Check each line of the records below for the word "познании" and copy those where it appears.

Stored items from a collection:
+ + + +
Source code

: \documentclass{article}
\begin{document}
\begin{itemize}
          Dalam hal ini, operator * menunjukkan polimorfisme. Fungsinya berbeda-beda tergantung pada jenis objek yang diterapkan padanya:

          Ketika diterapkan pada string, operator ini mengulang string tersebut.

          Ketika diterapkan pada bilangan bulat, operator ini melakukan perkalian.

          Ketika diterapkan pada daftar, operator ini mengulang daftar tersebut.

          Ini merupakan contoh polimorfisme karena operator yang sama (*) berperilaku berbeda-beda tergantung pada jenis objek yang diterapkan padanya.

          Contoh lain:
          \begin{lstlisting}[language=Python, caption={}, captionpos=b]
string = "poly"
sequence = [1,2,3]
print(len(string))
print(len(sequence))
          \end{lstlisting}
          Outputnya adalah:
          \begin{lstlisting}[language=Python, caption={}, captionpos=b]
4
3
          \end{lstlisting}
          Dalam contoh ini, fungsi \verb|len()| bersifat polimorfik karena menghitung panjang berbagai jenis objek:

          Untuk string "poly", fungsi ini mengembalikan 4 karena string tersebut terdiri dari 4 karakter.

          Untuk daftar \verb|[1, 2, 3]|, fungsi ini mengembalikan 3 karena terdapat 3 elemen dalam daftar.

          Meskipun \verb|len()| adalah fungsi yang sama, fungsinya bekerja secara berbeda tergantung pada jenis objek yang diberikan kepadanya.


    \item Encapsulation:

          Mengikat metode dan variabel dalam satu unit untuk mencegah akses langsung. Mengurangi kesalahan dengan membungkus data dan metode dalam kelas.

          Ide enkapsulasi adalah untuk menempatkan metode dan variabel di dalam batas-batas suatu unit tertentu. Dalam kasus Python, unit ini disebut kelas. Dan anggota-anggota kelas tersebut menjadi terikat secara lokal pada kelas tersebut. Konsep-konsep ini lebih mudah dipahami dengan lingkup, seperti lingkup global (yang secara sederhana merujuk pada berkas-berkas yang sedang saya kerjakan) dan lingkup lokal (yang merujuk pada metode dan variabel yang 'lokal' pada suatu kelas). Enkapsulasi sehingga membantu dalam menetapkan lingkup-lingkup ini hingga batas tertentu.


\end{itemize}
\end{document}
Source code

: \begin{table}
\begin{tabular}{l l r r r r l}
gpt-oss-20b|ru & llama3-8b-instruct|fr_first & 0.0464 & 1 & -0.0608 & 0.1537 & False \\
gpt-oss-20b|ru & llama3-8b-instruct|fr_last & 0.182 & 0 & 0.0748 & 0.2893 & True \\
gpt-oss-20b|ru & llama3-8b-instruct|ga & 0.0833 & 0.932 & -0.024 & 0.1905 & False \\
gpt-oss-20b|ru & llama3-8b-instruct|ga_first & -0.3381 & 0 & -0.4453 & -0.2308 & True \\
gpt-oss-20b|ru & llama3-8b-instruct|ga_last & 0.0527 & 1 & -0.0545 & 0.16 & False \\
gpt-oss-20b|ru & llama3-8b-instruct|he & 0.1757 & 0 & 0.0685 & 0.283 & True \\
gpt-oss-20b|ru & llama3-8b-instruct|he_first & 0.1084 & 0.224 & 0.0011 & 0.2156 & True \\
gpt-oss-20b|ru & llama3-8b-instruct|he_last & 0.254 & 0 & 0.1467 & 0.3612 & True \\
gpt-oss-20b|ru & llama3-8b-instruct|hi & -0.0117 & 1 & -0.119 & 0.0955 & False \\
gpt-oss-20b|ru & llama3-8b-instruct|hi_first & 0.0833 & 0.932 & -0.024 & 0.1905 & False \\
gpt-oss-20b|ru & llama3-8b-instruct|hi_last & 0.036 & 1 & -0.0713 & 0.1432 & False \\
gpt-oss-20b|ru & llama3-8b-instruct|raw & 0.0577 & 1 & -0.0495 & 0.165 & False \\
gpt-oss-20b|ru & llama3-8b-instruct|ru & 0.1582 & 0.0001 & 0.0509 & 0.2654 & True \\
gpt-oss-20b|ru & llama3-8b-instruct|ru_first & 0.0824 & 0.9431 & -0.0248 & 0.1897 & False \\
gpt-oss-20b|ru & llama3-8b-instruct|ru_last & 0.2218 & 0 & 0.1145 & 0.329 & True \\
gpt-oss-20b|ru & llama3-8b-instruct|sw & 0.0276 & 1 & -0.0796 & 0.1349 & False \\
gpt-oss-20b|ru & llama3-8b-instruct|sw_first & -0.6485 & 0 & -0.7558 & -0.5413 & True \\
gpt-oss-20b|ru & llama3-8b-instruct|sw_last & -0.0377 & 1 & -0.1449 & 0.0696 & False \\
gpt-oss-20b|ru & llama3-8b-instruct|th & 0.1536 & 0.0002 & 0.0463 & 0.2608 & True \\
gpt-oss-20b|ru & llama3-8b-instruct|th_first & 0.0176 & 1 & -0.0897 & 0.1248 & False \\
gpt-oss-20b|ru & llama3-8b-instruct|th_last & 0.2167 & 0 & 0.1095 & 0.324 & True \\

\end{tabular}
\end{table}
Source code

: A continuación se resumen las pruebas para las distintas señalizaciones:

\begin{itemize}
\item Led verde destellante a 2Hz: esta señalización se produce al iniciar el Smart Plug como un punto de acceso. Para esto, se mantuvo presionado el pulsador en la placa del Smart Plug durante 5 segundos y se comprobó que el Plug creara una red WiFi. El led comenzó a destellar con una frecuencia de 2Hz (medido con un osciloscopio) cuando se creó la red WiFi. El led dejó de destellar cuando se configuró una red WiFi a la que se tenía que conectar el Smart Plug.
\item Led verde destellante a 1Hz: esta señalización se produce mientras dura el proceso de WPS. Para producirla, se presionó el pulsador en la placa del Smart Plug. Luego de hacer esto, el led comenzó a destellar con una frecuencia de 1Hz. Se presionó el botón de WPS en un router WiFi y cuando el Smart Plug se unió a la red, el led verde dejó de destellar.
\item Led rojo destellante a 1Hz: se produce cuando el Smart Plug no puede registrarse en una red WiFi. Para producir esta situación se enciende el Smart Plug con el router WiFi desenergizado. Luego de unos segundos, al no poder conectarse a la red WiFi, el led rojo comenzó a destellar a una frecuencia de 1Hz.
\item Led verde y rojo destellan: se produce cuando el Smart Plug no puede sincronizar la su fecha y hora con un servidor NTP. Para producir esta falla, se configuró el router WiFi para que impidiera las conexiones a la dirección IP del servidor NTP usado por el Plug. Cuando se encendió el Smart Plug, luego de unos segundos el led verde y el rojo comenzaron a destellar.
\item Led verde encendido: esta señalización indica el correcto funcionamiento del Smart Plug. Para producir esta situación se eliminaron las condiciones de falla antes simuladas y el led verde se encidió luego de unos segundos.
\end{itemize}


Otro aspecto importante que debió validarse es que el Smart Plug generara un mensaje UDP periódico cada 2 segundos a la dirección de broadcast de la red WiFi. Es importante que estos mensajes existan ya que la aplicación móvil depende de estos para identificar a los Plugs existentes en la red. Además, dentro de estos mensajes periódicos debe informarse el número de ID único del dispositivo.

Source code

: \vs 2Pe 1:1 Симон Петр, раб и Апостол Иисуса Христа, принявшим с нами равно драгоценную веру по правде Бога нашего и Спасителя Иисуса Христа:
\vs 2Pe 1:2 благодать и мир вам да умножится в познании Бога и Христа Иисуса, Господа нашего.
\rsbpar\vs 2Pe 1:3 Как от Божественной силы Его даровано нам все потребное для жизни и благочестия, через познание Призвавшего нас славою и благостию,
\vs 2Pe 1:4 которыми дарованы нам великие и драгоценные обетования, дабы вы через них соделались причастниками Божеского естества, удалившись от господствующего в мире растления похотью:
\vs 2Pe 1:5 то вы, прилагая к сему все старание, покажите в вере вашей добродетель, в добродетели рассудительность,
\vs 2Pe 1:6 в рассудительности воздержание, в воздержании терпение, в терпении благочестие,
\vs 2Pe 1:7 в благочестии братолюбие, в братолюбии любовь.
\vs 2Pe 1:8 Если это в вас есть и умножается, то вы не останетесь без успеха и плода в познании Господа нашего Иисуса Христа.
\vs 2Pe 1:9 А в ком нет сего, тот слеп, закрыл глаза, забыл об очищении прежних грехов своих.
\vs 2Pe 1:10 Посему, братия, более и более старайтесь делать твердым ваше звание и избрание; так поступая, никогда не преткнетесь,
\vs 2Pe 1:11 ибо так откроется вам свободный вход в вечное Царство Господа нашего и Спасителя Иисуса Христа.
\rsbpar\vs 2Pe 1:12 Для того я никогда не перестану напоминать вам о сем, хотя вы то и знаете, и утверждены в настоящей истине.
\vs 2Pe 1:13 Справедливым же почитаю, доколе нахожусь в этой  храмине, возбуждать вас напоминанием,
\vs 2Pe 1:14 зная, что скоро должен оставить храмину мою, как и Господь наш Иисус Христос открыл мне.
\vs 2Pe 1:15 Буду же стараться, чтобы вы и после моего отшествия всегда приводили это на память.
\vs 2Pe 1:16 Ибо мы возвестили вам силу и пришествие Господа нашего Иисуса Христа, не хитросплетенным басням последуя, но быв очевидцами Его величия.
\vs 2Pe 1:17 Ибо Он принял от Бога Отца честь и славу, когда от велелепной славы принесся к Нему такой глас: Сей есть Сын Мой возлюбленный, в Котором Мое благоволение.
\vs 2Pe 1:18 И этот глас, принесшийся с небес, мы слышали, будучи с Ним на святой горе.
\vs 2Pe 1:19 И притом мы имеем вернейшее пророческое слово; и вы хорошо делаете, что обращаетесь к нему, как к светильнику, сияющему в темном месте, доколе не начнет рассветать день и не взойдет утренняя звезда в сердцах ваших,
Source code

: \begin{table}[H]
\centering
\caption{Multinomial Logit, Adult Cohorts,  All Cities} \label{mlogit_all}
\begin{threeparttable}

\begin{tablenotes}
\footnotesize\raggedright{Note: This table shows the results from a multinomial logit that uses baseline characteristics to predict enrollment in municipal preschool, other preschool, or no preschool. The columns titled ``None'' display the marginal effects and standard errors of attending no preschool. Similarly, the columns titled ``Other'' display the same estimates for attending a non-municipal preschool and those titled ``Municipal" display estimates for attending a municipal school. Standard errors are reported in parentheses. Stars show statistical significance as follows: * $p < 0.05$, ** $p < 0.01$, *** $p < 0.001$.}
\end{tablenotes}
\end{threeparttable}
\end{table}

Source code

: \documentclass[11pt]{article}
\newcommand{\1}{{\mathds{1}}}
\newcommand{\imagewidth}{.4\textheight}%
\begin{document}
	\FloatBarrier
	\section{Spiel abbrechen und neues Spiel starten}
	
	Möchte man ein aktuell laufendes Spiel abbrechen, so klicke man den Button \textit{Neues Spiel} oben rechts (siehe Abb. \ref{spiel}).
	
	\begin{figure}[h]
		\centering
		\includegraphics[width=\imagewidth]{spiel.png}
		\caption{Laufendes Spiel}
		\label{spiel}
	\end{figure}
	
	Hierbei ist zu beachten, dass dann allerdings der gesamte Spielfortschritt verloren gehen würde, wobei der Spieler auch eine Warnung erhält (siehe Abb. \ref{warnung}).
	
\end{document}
+ + + +
Task solution:
\vs 2Pe 1:2 благодать и мир вам да умножится в познании Бога и Христа Иисуса, Господа нашего.
\vs 2Pe 1:8 Если это в вас есть и умножается, то вы не останетесь без успеха и плода в познании Господа нашего Иисуса Христа.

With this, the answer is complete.